▶ _PROBLEM STATEMENT_: How many lines in the records below contain "allauth"? Reply with the number alone.

▶ _TASK MATERIAL_:

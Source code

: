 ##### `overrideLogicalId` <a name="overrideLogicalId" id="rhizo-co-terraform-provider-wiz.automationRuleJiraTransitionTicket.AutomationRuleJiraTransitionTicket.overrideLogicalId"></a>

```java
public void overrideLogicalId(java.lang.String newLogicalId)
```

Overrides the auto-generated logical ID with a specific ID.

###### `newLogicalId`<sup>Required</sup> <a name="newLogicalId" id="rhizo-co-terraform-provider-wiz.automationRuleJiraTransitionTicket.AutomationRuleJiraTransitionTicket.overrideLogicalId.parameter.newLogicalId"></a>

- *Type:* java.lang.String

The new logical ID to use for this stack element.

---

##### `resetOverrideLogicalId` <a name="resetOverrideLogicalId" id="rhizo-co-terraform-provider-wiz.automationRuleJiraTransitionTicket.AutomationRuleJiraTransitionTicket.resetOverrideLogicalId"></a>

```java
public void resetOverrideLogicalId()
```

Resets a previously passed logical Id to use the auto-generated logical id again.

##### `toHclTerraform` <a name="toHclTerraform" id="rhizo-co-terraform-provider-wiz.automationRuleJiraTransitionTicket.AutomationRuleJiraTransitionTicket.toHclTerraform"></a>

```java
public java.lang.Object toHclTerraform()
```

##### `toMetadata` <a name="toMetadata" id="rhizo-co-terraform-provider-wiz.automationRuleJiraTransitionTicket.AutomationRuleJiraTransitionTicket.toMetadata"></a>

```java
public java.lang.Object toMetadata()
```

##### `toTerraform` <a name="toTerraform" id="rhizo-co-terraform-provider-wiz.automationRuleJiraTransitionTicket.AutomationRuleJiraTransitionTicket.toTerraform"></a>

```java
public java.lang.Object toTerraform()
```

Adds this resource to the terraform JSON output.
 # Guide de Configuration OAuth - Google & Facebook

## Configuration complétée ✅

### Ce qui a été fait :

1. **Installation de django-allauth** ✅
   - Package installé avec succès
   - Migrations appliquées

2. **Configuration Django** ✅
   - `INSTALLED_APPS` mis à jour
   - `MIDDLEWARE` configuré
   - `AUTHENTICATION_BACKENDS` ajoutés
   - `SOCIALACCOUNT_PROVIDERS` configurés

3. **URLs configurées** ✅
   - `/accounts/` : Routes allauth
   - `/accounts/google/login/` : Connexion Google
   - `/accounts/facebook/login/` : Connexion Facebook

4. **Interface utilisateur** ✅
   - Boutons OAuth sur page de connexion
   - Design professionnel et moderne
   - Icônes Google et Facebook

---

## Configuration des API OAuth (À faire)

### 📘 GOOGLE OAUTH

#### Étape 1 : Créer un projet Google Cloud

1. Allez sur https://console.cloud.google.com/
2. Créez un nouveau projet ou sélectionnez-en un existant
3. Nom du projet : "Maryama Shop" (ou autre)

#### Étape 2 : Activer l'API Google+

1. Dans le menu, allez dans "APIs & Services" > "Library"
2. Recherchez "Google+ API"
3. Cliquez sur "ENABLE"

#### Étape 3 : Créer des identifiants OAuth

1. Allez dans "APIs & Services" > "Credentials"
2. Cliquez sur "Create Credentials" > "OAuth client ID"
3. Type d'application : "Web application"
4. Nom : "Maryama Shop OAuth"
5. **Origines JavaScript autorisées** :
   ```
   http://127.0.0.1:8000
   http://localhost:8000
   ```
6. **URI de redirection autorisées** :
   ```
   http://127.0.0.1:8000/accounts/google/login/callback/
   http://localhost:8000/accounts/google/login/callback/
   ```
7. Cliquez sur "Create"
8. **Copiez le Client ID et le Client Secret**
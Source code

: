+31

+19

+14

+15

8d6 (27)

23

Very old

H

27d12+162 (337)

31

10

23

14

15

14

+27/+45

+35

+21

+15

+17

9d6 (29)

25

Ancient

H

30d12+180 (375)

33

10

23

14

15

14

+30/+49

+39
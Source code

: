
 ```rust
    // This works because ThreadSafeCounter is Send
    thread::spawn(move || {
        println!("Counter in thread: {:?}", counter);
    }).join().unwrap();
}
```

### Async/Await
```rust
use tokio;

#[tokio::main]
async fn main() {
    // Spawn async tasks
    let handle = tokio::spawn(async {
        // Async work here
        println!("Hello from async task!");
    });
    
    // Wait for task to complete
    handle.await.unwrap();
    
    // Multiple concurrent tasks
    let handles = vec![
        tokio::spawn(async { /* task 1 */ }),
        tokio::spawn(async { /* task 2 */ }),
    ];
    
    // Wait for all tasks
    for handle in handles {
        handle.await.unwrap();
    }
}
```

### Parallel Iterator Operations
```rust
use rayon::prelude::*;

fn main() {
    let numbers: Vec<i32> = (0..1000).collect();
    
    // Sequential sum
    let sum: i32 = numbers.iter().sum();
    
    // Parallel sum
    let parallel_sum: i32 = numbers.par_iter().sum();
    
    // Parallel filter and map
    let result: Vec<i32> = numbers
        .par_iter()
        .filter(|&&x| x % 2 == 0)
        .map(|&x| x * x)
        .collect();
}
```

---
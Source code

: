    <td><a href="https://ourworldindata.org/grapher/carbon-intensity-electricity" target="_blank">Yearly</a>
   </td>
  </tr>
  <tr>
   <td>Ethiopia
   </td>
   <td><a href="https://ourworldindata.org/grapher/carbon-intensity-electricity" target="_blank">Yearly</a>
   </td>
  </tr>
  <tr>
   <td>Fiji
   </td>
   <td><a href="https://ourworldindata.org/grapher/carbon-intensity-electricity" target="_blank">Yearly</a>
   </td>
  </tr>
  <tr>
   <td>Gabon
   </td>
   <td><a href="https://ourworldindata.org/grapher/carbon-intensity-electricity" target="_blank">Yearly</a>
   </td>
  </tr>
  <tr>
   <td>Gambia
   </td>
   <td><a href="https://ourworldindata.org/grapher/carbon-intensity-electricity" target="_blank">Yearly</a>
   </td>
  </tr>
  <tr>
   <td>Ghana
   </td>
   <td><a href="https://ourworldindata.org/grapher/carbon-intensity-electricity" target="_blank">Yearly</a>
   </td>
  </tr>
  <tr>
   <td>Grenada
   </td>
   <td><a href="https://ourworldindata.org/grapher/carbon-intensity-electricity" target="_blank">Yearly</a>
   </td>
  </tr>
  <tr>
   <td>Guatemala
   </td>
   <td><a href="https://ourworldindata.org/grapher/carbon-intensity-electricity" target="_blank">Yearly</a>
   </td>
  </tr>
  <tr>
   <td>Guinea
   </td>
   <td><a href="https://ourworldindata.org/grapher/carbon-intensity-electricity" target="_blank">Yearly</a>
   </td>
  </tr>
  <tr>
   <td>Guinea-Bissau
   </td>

▶ _RESPONSE BELOW_: 2